Amlodipine provided greater protection against stroke (-19%, P<0.0001) and myocardial infarction (-7%, P=0.03) than other antihypertensive drugs, largely driven by blood pressure differences.
Meta-Analysis (n=94,338)
Does amlodipine or angiotensin receptor blockers reduce stroke and myocardial infarction in patients with hypertension, coronary artery disease, or diabetic nephropathy?
Amlodipine provides superior protection against stroke and myocardial infarction compared to other antihypertensives, an effect largely driven by differences in achieved blood pressure.
Effect estimate: -19% for stroke, -7% for MI (amlodipine vs other drugs)
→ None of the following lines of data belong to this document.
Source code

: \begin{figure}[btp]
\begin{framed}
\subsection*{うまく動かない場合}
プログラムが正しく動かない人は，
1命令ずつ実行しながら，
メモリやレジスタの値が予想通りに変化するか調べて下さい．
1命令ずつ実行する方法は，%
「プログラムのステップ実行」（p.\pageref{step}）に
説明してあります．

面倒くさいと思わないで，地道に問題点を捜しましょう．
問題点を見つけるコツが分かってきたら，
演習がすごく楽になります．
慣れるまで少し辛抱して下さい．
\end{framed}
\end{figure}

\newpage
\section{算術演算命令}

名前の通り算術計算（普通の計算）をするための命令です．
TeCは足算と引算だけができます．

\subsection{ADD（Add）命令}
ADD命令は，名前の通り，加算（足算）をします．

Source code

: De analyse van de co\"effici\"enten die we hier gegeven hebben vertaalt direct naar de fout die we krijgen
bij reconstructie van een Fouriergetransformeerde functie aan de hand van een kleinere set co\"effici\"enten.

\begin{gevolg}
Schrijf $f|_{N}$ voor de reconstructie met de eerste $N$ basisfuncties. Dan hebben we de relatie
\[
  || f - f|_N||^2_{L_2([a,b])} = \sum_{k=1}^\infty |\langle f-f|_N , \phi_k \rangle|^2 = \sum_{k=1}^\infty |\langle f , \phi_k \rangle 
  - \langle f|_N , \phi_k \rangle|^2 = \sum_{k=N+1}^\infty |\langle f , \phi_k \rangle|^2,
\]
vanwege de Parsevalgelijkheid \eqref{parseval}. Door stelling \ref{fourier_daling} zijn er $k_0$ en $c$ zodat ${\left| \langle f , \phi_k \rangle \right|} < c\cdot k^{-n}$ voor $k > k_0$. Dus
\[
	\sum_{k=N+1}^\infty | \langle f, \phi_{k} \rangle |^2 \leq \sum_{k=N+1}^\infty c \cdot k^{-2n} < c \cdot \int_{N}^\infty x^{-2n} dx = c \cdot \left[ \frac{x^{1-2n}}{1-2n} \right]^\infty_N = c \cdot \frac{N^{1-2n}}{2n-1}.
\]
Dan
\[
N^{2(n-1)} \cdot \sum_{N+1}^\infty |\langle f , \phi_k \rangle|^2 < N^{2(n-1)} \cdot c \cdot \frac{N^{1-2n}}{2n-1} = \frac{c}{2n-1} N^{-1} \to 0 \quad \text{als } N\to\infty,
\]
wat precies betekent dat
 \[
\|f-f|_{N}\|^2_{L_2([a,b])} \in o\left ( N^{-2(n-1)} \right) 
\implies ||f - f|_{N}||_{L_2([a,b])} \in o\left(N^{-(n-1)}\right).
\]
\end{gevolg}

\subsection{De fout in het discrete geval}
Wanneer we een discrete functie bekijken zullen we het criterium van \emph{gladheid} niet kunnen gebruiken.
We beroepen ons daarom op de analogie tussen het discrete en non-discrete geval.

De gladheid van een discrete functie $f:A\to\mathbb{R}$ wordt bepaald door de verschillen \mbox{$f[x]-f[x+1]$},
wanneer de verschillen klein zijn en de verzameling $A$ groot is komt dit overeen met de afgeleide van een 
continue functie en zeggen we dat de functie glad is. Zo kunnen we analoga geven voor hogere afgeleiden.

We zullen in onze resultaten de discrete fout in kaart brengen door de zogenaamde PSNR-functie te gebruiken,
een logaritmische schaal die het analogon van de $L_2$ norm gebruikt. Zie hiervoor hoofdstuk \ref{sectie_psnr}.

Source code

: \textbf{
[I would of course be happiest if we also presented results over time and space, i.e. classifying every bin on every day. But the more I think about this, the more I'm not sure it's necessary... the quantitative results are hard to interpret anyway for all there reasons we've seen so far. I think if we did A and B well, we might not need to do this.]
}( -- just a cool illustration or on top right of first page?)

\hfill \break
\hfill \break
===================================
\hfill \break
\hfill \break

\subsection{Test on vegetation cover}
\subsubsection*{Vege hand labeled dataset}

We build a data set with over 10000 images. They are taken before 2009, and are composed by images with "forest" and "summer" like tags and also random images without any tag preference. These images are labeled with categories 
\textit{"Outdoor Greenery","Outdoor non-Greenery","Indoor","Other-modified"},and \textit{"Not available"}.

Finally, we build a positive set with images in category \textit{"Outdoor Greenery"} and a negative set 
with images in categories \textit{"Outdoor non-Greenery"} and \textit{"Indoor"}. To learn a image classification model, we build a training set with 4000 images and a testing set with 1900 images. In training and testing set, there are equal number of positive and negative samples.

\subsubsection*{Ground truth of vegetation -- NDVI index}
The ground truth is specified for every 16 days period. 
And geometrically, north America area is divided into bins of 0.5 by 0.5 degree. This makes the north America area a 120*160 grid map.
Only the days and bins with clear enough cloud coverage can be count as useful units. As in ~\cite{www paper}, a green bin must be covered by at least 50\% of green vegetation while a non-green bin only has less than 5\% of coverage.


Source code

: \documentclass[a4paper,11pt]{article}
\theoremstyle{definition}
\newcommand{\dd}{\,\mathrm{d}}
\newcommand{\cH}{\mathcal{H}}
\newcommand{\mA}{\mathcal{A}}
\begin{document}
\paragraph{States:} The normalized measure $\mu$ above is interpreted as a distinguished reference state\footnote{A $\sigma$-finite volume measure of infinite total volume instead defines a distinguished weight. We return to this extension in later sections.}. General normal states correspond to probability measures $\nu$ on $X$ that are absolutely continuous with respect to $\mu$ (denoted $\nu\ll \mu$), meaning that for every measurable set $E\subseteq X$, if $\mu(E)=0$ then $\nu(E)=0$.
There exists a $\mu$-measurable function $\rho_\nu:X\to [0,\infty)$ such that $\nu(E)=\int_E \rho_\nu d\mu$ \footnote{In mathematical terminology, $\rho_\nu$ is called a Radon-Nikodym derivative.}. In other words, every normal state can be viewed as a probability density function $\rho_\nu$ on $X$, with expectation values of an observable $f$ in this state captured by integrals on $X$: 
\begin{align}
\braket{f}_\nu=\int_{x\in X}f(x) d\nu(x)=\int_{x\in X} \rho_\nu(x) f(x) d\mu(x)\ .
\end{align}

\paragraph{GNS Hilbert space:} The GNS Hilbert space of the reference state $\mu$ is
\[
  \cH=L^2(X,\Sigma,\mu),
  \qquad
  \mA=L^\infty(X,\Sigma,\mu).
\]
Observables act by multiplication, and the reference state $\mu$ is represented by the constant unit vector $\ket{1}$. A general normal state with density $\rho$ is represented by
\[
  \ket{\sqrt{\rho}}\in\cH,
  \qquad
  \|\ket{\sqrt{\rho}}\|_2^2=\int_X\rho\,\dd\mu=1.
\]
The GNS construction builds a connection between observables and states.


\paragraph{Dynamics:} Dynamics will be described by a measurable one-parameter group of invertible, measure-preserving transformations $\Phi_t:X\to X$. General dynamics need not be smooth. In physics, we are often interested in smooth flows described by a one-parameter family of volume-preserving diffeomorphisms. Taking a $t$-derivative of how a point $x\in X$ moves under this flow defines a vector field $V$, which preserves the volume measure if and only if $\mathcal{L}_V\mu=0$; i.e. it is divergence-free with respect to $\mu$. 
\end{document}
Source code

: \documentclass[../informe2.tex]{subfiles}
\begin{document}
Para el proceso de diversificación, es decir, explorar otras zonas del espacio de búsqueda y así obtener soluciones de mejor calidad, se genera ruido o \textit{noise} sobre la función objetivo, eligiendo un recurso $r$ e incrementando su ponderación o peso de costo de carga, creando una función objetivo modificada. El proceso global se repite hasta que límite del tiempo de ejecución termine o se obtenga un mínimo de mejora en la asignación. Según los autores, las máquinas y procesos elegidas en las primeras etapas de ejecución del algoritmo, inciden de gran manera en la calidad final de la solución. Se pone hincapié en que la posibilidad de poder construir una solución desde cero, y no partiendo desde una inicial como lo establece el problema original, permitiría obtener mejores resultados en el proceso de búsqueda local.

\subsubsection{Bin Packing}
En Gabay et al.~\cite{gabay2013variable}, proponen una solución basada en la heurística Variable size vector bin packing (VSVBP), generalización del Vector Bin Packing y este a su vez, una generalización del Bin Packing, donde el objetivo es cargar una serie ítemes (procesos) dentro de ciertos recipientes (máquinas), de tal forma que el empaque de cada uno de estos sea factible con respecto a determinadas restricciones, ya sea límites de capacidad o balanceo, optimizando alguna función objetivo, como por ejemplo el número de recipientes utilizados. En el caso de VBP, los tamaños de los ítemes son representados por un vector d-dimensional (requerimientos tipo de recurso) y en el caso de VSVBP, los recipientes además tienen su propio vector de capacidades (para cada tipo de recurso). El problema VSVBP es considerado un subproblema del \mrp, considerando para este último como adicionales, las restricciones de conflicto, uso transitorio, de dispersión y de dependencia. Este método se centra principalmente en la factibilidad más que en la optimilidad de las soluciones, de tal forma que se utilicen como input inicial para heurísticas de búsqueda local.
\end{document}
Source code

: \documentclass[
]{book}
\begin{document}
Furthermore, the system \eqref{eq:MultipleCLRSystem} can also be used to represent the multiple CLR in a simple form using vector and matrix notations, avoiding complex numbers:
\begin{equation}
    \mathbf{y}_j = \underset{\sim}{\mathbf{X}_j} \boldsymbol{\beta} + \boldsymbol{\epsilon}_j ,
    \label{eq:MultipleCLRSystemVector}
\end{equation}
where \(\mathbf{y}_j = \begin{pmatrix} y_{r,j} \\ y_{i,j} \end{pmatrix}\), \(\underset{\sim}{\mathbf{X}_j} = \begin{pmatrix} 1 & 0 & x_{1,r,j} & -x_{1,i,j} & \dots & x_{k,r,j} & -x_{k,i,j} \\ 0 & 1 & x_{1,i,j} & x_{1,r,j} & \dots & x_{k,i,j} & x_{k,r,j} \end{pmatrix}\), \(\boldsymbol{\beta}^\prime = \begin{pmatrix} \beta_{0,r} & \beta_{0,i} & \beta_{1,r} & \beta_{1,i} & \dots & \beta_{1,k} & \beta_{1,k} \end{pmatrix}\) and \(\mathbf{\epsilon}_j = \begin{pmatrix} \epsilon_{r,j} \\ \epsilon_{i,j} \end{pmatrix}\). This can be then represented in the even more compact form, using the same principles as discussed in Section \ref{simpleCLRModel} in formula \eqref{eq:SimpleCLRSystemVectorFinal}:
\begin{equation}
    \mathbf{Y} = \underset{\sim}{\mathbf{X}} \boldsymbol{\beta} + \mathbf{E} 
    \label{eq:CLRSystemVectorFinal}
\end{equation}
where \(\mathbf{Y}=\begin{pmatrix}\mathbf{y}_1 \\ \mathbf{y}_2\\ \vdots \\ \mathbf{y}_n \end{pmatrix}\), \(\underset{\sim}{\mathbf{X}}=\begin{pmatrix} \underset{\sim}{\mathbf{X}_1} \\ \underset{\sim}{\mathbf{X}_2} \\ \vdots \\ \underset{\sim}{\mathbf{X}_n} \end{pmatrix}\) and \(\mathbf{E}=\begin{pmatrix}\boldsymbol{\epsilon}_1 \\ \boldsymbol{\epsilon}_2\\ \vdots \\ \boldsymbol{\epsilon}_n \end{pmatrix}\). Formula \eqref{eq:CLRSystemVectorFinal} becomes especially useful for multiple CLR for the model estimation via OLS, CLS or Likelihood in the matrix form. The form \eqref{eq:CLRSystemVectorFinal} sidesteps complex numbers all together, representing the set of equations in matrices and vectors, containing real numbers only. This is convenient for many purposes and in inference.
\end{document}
p-value: p=<0.0001 for stroke, 0.03 for MI
In the present quantitative overview of outcome trials, we investigated the efficacy of amlodipine or angiotensin receptor blockers in the prevention of stroke and myocardial infarction in patients with hypertension, coronary artery disease, or diabetic nephropathy. The analysis included 12 trials of 94 338 patients. The analysis of trials involving an amlodipine group showed that amlodipine provided more protection against stroke and myocardial infarction than other antihypertensive drugs, including angiotensin receptor blockers (-19%, P or =0.14). The within-trial between-group difference in achieved systolic pressure ranged from -1.1 to +4.7 mm Hg for trials involving an amlodipine group and from -2.8 to +4.0 mm Hg for trials involving an angiotensin receptor blocker group. The metaregression analysis correlating odds ratios with blood pressure differences showed a negative relationship (regression coefficients: -3% to -8%), which reached statistical significance (regression coefficient: -6%; P=0.01) for stroke in trials involving an amlodipine group. In conclusion, blood pressure differences largely accounted for cardiovascular outcome.
Wang et al. (Tue,) conducted a meta-analysis in Hypertension, coronary artery disease, or diabetic nephropathy (n=94,338). Amlodipine or angiotensin receptor blockers vs. Other antihypertensive drugs or placebo was evaluated on Stroke and myocardial infarction (-19% for stroke, -7% for MI (amlodipine vs other drugs), p=<0.0001 for stroke, 0.03 for MI). Amlodipine provided greater protection against stroke (-19%, P<0.0001) and myocardial infarction (-7%, P=0.03) than other antihypertensive drugs, largely driven by blood pressure differences.